- Тот, кто говорит правду о лжи, кажется вам более подозрительным, чем тот, кто врет по-настоящему.
Тим Рот — тот актер, что ворвался в мир кино, сразу заявив о себе как о человеке, способном удерживать внимание зрителя независимо от наличия других именитых коллег в кадре или изощренности сценария. Всё дело в том, как вдохновенно он вживается в каждый образ — за этим можно наблюдать бесконечно, отмечая все те невероятные изменения, на которые актеру приходится идти от фильма к фильму. В то же время Тим никогда не ставит перед собой задачу переиграть всех вокруг — когда это необходимо, он умеет уходить в тень и напоминать о себе спонтанными всплесками активности. Но здесь, конечно, повествование строится вокруг его персоны, хотя в числе коллег по съемочной площадке — Рене Зельвегер, Эллен Бёрстин и Розанна Аркетт. Вот только ни убитая проститутка, ни содержательница игрового притона, ни мать главного героя не запомнятся после просмотра так, как периодически замирающий в приступе височной эпилепсии Уэйланд в исполнении Рота.

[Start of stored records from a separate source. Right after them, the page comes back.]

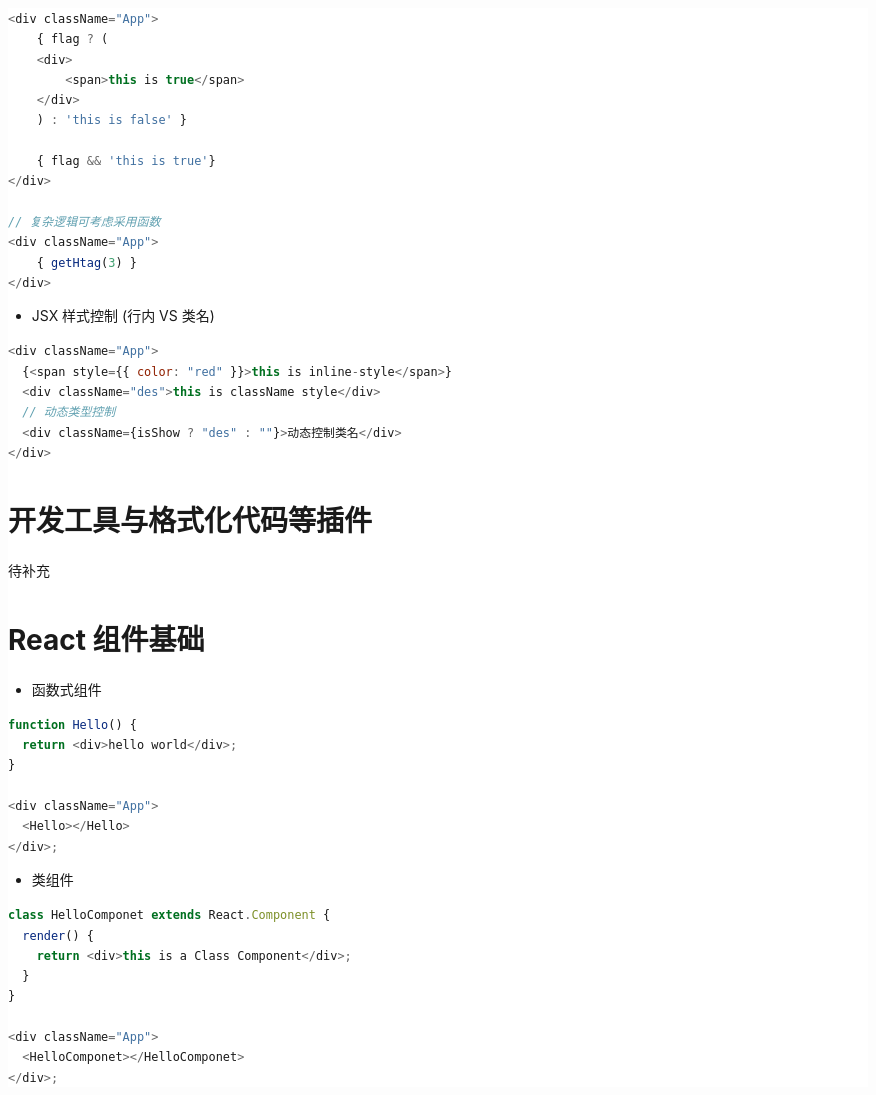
 ```js
<div className="App">
    { flag ? (
    <div>
        <span>this is true</span>
    </div>
    ) : 'this is false' }

    { flag && 'this is true'}
</div>

// 复杂逻辑可考虑采用函数
<div className="App">
    { getHtag(3) }
</div>
```

- JSX 样式控制 (行内 VS 类名)

```js
<div className="App">
  {<span style={{ color: "red" }}>this is inline-style</span>}
  <div className="des">this is className style</div>
  // 动态类型控制
  <div className={isShow ? "des" : ""}>动态控制类名</div>
</div>
```

# 开发工具与格式化代码等插件

待补充

# React 组件基础

- 函数式组件

```js
function Hello() {
  return <div>hello world</div>;
}

<div className="App">
  <Hello></Hello>
</div>;
```

- 类组件

```js
class HelloComponet extends React.Component {
  render() {
    return <div>this is a Class Component</div>;
  }
}

<div className="App">
  <HelloComponet></HelloComponet>
</div>;
```
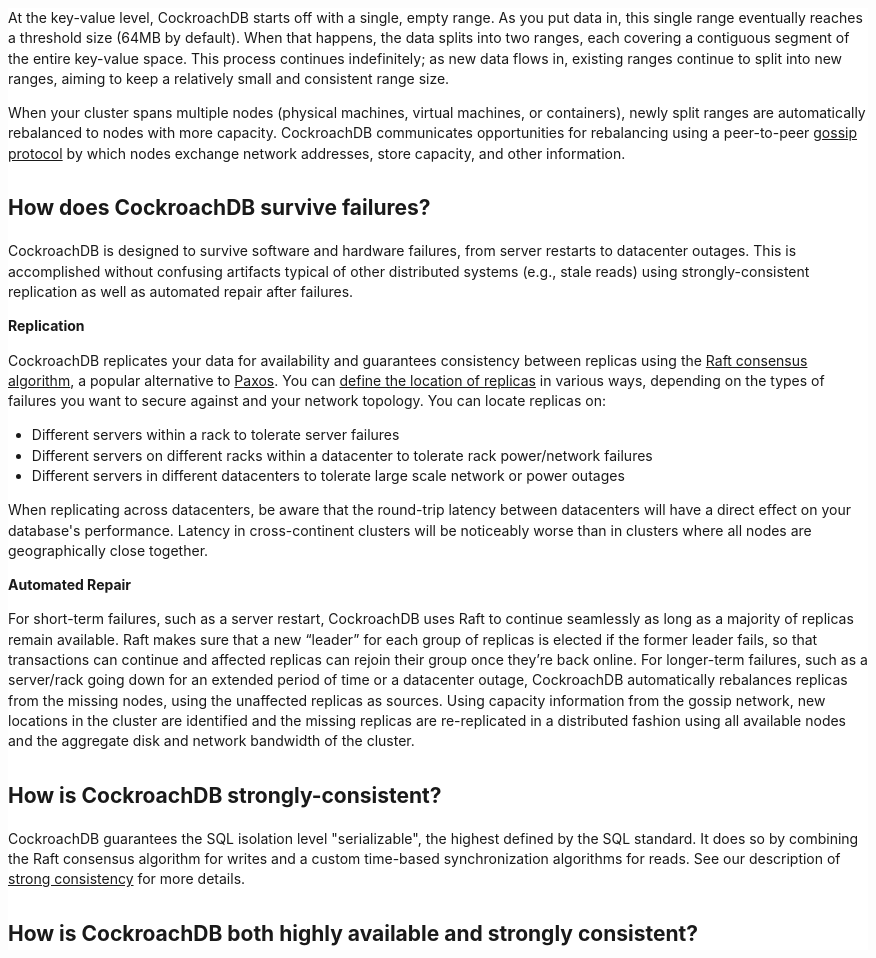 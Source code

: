 At the key-value level, CockroachDB starts off with a single, empty range. As you put data in, this single range eventually reaches a threshold size (64MB by default). When that happens, the data splits into two ranges, each covering a contiguous segment of the entire key-value space. This process continues indefinitely; as new data flows in, existing ranges continue to split into new ranges, aiming to keep a relatively small and consistent range size.

When your cluster spans multiple nodes (physical machines, virtual machines, or containers), newly split ranges are automatically rebalanced to nodes with more capacity. CockroachDB communicates opportunities for rebalancing using a peer-to-peer [gossip protocol](https://en.wikipedia.org/wiki/Gossip_protocol) by which nodes exchange network addresses, store capacity, and other information.

## How does CockroachDB survive failures?

CockroachDB is designed to survive software and hardware failures, from server restarts to datacenter outages. This is accomplished without confusing artifacts typical of other distributed systems (e.g., stale reads) using strongly-consistent replication as well as automated repair after failures.

**Replication**

CockroachDB replicates your data for availability and guarantees consistency between replicas using the [Raft consensus algorithm](https://raft.github.io/), a popular alternative to [Paxos](https://www.microsoft.com/en-us/research/publication/paxos-made-simple/). You can [define the location of replicas](configure-replication-zones.html) in various ways, depending on the types of failures you want to secure against and your network topology. You can locate replicas on:

- Different servers within a rack to tolerate server failures
- Different servers on different racks within a datacenter to tolerate rack power/network failures
- Different servers in different datacenters to tolerate large scale network or power outages

When replicating across datacenters, be aware that the round-trip latency between datacenters will have a direct effect on your database's performance. Latency in cross-continent clusters will be noticeably worse than in clusters where all nodes are geographically close together.

**Automated Repair**

For short-term failures, such as a server restart, CockroachDB uses Raft to continue seamlessly as long as a majority of replicas remain available. Raft makes sure that a new “leader” for each group of replicas is elected if the former leader fails, so that transactions can continue and affected replicas can rejoin their group once they’re back online. For longer-term failures, such as a server/rack going down for an extended period of time or a datacenter outage, CockroachDB automatically rebalances replicas from the missing nodes, using the unaffected replicas as sources. Using capacity information from the gossip network, new locations in the cluster are identified and the missing replicas are re-replicated in a distributed fashion using all available nodes and the aggregate disk and network bandwidth of the cluster.

## How is CockroachDB strongly-consistent?

CockroachDB guarantees the SQL isolation level "serializable", the highest defined by the SQL standard.
It does so by combining the Raft consensus algorithm for writes and a custom time-based synchronization algorithms for reads.
See our description of [strong consistency](strong-consistency.html) for more details.

## How is CockroachDB both highly available and strongly consistent?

Жужжащий самописец, опутанные проводами пальцы — детектор лжи здесь такая же деталь антуража, как столы и стулья. Важнее другое: жесты, оговорки, положения рук (в конце концов, Рот отдал должное этой теме в сериале «Lie to me»), а также та душная, давящая атмосфера комнаты для допросов, где мы шаг за шагом знакомимся с героями. Богатый и умный, но тяжело больной представитель золотой не-совсем-молодежи, чьим единственным другом была женщина легкого поведения, и два полицейских со своими проблемами: один патологически ревнует жену к каждому столбу и медленно сходит от этого с ума, а другой крупно задолжал букмекерам. Изящная тень убитой девушки нависает над этой троицей, заставляя зрителя терзаться в догадках, кто именно и к чему причастен в этой запутанной истории. Лгут все, как говаривал доктор Хаус, но задача хорошего следователя — выяснить, какая ложь призвана замаскировать интересующую его правду, а какая — всего лишь прикрывает бытовые секреты и воспоминания о былых унижениях.
Стилистика фильма навевает смутные воспоминания о позднем нуаре, напитавшемся психологизмом и эмоциями, но сохранившем в неизменном виде визуальный ряд из сороковых с мрачными видами ночного города и его социального дна. Работа с камерой передает настроение каждой отдельной сцены, а в финале картинка и вовсе принимается выписывать невообразимые круги и диагональные пролеты, подчеркивая сорвавшееся в головокружительное пике из своего состояния неустойчивого равновесия психическое состояние Уэйланда. Вот только не стоит думать, что конец столь однозначен: братья Пейт всё же не удерживаются от того, чтобы бросить зрителю последний намек, а как уж его трактовать — дело ваше.